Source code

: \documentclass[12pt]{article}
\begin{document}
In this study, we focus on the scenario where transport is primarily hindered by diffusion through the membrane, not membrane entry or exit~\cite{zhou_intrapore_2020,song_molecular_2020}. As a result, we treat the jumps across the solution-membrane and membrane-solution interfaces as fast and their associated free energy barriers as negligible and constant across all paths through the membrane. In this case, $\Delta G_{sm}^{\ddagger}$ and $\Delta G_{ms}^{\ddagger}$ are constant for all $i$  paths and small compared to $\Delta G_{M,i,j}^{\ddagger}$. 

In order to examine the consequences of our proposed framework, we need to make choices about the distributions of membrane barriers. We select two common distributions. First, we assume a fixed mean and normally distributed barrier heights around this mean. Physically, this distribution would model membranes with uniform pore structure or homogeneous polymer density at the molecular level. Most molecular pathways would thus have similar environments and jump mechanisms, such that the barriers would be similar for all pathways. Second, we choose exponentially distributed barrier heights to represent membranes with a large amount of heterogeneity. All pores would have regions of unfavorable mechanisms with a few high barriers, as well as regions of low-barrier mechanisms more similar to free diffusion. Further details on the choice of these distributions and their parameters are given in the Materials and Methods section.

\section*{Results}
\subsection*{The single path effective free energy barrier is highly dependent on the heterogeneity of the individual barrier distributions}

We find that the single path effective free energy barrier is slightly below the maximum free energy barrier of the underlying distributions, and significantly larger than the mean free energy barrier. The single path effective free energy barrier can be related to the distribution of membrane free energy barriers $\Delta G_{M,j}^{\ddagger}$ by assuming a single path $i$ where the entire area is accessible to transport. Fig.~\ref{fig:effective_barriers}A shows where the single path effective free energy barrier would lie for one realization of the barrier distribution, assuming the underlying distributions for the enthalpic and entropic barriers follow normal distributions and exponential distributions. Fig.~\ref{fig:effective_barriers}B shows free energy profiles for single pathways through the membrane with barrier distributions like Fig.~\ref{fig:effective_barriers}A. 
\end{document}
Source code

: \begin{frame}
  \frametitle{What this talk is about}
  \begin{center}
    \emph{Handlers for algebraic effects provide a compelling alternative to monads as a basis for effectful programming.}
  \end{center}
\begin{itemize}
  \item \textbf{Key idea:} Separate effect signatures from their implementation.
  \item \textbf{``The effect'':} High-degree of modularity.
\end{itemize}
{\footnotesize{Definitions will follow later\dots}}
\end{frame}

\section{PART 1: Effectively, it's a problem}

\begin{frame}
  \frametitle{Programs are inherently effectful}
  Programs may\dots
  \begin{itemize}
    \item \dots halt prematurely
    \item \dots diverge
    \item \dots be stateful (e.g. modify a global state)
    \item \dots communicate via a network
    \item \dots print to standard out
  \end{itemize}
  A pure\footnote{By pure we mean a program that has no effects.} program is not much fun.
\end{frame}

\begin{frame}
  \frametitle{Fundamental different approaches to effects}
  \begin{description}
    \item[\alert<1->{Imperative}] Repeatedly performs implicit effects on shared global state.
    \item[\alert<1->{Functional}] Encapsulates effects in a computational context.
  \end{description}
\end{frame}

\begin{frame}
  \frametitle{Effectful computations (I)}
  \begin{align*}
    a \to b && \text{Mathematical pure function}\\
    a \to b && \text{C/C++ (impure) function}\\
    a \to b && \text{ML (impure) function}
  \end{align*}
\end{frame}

**WHAT YOU ARE ASKED TO DO**
What lines of the listing above hold "impure"? Copy all of them.

**TASK RESPONSE**
    a \to b && \text{C/C++ (impure) function}\\
    a \to b && \text{ML (impure) function}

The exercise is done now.